Os Portugueses Não São Coisa Pública



Joshua Benoliel - A Nação, 21 de Outubro de 1913

O actual Presidente da República Portuguesa, como muitos dos seus predecessores, faz questão e gala de nos insultar renovadamente a todos, afirmando-se Presidente de todos os portugueses, tal como hoje, dia de eleições, uma vez mais sucedeu.


Dispondo o Presidente da República Portuguesa, de sua graça, Aníbal Cavaco Silva, de uma largo e vasto conjunto de assessores e conselheiros, talvez fosse simpático uma dessas boas almas chamá-lo à razão, explicando-lhe, pacientemente, o disparate de tal afirmação, para não designar mesmo como patética e despropositada presunção ou pretensão.
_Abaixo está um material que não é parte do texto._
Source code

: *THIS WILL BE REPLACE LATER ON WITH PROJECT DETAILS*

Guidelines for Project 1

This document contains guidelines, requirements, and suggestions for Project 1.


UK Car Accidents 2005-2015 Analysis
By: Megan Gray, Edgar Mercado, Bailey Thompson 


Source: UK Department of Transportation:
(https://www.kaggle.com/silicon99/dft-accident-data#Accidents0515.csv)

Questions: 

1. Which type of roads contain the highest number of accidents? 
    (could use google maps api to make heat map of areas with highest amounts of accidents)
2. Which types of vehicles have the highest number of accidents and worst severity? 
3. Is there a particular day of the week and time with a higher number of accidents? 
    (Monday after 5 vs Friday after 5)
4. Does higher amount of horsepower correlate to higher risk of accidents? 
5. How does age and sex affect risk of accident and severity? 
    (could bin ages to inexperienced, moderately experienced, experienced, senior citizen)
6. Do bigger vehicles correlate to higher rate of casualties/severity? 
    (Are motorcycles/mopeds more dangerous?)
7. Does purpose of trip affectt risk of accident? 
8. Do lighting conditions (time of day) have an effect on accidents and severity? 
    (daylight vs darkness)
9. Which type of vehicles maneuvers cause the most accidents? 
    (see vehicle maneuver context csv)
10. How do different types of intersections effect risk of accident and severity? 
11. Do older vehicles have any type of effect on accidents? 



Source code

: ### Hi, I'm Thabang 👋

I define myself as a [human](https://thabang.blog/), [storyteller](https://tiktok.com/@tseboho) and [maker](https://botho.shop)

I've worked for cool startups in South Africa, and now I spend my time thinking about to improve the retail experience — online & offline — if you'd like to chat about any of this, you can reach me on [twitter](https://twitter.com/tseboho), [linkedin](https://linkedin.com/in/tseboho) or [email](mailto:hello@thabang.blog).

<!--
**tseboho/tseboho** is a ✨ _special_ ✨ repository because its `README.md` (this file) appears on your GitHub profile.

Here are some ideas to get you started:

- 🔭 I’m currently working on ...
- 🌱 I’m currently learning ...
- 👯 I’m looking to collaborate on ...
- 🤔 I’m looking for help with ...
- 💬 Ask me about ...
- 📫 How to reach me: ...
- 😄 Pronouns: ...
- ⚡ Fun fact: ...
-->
Ou seja, alguém, uma dessas boas almas poderia, ou deveria mesmo, ter a caridade de explicar ao actual Presidente da República Portuguesas que a eleição para o cargo de Presidente da República Portuguesa significa isso mesmo, ter sido eleito para presidir à República ou Res-Pública Portuguesa, i.e., à Coisa-Pública Portuguesa, sem mais.
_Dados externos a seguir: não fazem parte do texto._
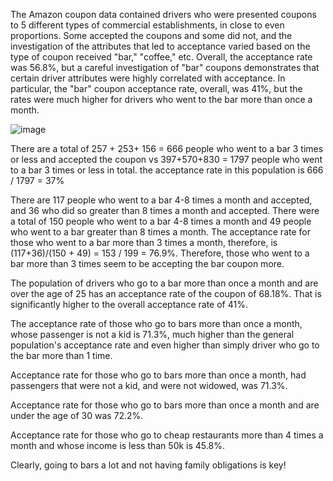 The Amazon coupon data contained drivers who were presented coupons to 5 different types of commercial establishments, in close to even proportions. Some accepted the coupons and some did not, and the investigation of the attributes that 
led to acceptance varied based on the type of coupon received "bar," "coffee," etc. Overall, the acceptance rate was 56.8%, but a careful investigation of "bar" coupons demonstrates that certain driver attributes were highly correlated 
with acceptance. In particular, the "bar" coupon acceptance rate, overall, was 41%, but the rates were much higher for drivers who went to the bar more than once a month. 

![image](https://github.com/user-attachments/assets/2457c28c-5193-48da-8330-b771eed1ec0c)

There are a total of 257 + 253+ 156 = 666 people who went to a bar 3 times or less and accepted the coupon vs 397+570+830 = 1797 people who went to a bar 3 times or less in total. the acceptance rate in this population is 666 / 1797 = 37%

There are 117 people who went to a bar 4-8 times a month and accepted, and 36 who did so greater than 8 times a month and accepted. 
There were a total of 150 people who went to a bar 4-8 times a month and 49 people who went to a bar greater than 8 times a month. 
The acceptance rate for those who went to a bar more than 3 times a month, therefore, is (117+36)/(150 + 49) = 153 / 199 = 76.9%. 
Therefore, those who went to a bar more than 3 times seem to be accepting the bar coupon more. 

The population of drivers who go to a bar more than once a month and are over the age of 25 has an acceptance rate of the coupon of 68.18%. That is significantly higher to the overall acceptance rate of 41%. 

The acceptance rate of those who go to bars more than once a month, whose passenger is not a kid is 71.3%, much higher than the general population's acceptance rate and even higher than simply driver who go to the bar more than 1 time. 

Acceptance rate for those who go to bars more than once a month, had passengers that were not a kid, and were not widowed, was 71.3%. 

Acceptance rate for those who go to bars more than once a month and are under the age of 30 was 72.2%. 

Acceptance rate for those who go to cheap restaurants more than 4 times a month and whose income is less than 50k is 45.8%. 

Clearly, going to bars a lot and not having family obligations is key!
É certo que, nestes tempos de ignorância e estatística em que tudo quanto ao ensino respeita apenas às estatísticas respeita, sem mais, talvez demasiada ingenuidade seja supor um mínimo conhecimento haver já da distinção conceptual entre Pátria, Estado, Nação e República, mas, não obstante, afigurando-se legítimo supor, senão o próprio Presidente da República, pelo menos alguns dos seus muitos assessores e conselheiros fazerem, ou deverem fazer, parte de um certo escol da nação, obrigação haverá de, entre todos, algum perfeita consciência haver dessa mesma distinção, evitando assim que o actual Presidente da república Portuguesa, Aníbal Cavaco Silva de sua graça, se exponha a tão triste figura, expondo tida a sua funda ignorância dessa mesma elementar distinção conceptual entre Pátria, Estado, Nação e República.

Em sintéticos termos, quando os portugueses elegem um Presidente, elegem-no para que zele pela coisa-pública, ou seja, para que garanta a preservação do que é de todos, do que poderemos designar como património comum.

É isso que se pede e se exige a um Presidente. Nem mais nem menos, apenas isso.

Nós, portugueses, não somos coisa-pública à disposição da vontade, capricho ou seja lá o que for do Senhor Presidente.

Alguém devia ter a caridade de lhe explicar isso.